Park Electrochemical (PKE) recently reported its third straight earnings miss thanks in large part to a 6% decline in net sales. Analysts revised their estimates meaningfully lower for both 2014 and 2015 following the company's most recent earnings miss on June 26. This sent the stock to a Zacks Rank No. 5 (Strong Sell) stock. Despite this, shares currently trade at a premium on a forward P/E basis. Investors may want to avoid PKE until its earnings momentum turns around.
Park Electrochemical Corp. manufactures high-technology digital and RF/microwave printed circuit materials primarily for the telecommunications and Internet infrastructure and high-end computing markets and advanced composite materials, parts, and assemblies for the aerospace markets. Sales of printed circuit materials products account for approximately 85% of its total revenue.
Park Electrochemical reported somewhat disappointing first quarter fiscal 2014 results on June 26. Earnings per share came in at 25 cents, missing the Zacks Consensus Estimate by 4 cents. It was the company's third straight earnings miss.
The company continued to post lethargic top-line results. Net sales declined 6% to $43.4 million, which was well below the consensus of $47.0 million.
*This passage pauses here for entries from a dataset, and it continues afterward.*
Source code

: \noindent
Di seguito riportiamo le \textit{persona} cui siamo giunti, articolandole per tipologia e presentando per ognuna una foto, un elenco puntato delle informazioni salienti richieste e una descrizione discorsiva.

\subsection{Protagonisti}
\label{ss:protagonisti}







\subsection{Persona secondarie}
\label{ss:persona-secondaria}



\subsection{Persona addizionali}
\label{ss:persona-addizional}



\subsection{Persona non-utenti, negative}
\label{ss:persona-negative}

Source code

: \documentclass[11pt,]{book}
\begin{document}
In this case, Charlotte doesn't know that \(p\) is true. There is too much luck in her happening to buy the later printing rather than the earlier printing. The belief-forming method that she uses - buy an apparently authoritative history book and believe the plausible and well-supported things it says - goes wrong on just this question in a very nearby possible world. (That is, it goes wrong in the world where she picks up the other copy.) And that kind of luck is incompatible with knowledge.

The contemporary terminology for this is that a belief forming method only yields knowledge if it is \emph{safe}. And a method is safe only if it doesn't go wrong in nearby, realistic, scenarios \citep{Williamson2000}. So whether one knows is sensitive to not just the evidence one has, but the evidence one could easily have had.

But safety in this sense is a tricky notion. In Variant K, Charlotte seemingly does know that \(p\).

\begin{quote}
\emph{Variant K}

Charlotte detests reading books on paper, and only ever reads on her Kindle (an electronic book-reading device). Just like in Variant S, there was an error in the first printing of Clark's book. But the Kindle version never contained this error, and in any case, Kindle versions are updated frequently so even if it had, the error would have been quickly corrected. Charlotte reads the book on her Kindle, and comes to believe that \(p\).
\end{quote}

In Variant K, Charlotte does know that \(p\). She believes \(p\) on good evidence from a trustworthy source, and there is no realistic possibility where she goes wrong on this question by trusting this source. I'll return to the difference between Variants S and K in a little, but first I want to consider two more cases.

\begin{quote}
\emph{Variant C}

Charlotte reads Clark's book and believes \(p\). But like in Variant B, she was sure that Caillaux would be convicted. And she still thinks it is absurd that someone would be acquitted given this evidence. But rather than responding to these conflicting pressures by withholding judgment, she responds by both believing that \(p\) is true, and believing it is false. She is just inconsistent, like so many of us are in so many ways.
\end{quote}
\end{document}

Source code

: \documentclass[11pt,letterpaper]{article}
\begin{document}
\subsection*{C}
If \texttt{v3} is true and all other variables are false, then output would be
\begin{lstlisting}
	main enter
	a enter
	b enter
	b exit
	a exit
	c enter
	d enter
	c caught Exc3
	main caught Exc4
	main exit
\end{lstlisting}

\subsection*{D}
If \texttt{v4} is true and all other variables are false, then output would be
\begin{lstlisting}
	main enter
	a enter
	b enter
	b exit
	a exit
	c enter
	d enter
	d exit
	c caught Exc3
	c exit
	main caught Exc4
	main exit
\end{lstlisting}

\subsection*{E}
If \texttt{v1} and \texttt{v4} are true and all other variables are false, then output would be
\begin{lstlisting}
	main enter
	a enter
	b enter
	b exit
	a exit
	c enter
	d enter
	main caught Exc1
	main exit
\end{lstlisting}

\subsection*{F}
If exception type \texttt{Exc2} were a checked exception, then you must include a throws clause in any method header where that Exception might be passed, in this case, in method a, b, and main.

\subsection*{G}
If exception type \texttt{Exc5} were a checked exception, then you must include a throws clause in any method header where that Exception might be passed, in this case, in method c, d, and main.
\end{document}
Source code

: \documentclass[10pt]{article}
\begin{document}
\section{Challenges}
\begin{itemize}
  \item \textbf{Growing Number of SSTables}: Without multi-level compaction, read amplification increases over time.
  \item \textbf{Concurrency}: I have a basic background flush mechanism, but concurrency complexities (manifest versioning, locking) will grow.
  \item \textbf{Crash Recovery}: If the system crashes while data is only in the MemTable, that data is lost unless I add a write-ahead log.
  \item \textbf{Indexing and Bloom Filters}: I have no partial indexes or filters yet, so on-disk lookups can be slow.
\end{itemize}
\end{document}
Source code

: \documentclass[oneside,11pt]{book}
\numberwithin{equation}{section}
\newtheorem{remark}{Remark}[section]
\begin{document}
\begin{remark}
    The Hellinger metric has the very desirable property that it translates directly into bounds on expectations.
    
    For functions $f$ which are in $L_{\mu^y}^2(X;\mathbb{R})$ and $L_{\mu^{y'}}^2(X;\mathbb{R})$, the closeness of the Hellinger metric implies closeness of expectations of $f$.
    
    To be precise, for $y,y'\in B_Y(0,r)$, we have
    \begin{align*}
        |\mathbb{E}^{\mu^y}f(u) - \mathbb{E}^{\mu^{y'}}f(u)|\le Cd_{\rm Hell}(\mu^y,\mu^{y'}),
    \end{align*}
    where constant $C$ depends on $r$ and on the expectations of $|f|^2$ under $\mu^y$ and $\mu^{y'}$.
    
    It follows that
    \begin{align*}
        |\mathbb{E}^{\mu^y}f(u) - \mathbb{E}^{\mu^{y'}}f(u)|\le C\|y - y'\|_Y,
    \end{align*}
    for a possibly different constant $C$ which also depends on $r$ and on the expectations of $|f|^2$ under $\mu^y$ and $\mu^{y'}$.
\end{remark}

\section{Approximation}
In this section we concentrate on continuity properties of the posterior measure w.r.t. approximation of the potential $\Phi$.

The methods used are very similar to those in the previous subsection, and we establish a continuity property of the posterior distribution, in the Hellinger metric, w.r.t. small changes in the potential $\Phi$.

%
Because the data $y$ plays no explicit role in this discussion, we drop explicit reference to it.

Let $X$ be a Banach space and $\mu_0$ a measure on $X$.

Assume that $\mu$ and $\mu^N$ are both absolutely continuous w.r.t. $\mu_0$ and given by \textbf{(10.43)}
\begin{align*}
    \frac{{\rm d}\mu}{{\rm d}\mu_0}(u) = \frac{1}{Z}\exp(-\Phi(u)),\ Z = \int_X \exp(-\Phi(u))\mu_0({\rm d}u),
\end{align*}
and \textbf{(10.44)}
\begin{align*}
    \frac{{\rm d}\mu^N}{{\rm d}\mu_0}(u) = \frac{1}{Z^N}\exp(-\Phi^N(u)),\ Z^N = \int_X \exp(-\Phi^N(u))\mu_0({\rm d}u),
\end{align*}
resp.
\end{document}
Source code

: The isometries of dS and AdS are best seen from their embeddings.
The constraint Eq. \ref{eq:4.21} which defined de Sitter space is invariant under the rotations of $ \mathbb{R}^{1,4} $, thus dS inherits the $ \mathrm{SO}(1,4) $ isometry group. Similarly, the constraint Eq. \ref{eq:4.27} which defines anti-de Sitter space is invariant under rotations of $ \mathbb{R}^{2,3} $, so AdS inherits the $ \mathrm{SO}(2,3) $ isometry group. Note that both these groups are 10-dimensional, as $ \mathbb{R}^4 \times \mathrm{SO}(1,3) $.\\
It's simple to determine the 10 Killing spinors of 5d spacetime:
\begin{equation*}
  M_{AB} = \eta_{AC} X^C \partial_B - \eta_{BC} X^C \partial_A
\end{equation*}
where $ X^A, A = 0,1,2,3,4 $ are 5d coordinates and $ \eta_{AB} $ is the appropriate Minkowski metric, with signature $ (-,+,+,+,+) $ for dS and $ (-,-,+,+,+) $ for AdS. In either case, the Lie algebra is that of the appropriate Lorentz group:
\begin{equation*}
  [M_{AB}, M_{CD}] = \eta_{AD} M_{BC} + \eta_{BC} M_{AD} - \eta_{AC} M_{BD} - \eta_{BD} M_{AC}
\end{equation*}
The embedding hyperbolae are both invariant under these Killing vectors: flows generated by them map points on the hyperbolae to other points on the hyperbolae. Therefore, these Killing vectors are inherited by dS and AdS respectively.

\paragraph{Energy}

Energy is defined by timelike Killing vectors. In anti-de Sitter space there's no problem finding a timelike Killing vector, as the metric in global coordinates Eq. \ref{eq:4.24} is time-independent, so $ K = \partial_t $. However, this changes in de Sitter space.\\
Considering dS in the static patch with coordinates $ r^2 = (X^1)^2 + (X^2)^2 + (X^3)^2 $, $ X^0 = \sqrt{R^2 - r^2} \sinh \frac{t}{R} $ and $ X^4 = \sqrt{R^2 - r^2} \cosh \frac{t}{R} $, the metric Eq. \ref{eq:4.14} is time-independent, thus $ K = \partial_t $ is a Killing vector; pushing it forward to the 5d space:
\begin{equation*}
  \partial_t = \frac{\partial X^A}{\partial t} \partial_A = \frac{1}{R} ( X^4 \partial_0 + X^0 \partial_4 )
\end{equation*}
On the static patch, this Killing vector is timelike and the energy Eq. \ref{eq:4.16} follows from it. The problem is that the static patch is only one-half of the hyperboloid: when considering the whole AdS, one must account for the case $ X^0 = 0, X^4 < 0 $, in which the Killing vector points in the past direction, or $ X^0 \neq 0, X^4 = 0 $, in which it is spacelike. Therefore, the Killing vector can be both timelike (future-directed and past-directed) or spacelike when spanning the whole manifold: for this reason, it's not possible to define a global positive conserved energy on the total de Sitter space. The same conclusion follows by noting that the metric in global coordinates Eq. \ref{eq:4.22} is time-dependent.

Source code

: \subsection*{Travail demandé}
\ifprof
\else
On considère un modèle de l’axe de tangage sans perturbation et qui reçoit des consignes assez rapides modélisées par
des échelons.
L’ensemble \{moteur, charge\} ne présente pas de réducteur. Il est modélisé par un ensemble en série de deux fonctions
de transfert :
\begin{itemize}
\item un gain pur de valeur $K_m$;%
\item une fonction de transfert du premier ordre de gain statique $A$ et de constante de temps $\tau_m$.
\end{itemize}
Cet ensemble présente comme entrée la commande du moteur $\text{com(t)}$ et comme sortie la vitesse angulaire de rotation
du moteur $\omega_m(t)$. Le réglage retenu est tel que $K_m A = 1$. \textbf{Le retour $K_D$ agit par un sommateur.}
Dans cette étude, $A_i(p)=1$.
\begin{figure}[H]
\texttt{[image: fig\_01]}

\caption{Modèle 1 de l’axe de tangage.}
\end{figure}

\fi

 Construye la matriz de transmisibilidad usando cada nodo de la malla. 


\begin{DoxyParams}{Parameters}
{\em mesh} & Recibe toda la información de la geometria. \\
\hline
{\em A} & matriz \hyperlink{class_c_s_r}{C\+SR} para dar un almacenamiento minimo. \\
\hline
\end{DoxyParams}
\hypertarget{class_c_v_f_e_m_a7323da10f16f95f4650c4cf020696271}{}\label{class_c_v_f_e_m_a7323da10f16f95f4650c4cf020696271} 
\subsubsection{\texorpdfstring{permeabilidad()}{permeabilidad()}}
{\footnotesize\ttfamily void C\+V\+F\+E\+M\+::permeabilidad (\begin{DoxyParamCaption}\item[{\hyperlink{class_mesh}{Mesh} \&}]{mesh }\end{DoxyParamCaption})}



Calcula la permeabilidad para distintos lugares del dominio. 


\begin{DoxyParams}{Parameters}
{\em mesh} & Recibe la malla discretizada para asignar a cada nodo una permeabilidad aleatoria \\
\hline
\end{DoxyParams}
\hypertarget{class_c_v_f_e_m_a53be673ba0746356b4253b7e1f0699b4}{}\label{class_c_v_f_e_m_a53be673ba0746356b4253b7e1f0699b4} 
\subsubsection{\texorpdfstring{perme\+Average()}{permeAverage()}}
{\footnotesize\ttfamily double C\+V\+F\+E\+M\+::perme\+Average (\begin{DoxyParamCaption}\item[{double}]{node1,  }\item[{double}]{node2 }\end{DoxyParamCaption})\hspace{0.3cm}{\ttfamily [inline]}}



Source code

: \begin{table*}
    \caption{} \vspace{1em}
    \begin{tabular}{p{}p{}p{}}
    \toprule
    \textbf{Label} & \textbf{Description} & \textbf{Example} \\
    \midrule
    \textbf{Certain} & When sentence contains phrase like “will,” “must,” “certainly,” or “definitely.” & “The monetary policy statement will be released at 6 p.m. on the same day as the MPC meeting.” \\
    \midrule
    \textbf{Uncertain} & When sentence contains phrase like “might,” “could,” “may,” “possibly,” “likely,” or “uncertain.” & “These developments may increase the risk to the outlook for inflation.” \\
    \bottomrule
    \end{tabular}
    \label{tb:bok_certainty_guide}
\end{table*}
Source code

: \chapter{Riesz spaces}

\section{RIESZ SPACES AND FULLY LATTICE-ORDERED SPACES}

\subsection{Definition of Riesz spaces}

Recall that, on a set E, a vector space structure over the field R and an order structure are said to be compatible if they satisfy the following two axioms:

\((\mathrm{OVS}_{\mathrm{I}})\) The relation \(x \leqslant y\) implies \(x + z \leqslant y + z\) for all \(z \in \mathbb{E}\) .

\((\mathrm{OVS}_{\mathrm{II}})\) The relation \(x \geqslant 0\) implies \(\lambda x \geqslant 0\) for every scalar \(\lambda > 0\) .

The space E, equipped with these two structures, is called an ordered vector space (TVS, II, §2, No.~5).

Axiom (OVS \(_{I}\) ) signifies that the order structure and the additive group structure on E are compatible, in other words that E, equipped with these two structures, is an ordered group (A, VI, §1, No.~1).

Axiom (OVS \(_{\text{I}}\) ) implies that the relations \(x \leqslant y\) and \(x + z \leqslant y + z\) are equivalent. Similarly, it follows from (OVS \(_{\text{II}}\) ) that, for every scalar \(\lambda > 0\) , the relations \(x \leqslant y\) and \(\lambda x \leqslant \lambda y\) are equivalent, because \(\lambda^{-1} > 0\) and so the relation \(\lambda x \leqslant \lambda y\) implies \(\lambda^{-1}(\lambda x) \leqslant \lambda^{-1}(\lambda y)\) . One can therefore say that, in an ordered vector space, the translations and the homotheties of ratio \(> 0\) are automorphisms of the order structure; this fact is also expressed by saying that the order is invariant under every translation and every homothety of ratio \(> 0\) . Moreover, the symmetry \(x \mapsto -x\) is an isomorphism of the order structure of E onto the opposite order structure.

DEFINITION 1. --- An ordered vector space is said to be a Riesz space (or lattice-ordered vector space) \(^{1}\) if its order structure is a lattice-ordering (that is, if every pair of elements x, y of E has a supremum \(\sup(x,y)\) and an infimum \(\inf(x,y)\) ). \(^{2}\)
Despite this, the operating profit margin expanded a solid 190 basis points, which led to a 4% increase in net income.
Following the Q1 earnings miss, analysts revised their estimates meaningfully lower for both 2014 and 2015. This sent the stock to a Zacks Rank No. 5 (Strong Sell).
The Zacks Consensus Estimate for 2014 is now $1.17, down from $1.26 before the Q1 release. The 2015 consensus is currently $1.25, down from $1.38 over the same period. This continues the trend of negative earnings revisions over the last several months, as you can see in the company's Price and Consensus chart:
Despite the negative earnings momentum, shares of Park Electrochemical are still trading at a premium valuation on a forward P/E basis. Its 12-month forward P/E ratio of 21 is well above the industry median of 16x and its 10-year historical median of 18x. Investors with a short-term time horizon that are still interested in the Electronics-Miscellaneous Components industry may want to consider Nidec Corp. (NJ) or Stoneridge (SRI) instead, which are both Zacks Rank No. 1 (Strong Buy) stocks.
The Bottom Line
With a string of negative earnings surprises, falling earnings estimates, and premium valuation, investors should consider avoiding this Zacks Rank No. 5 (Strong Sell) stock until its earnings momentum turns around.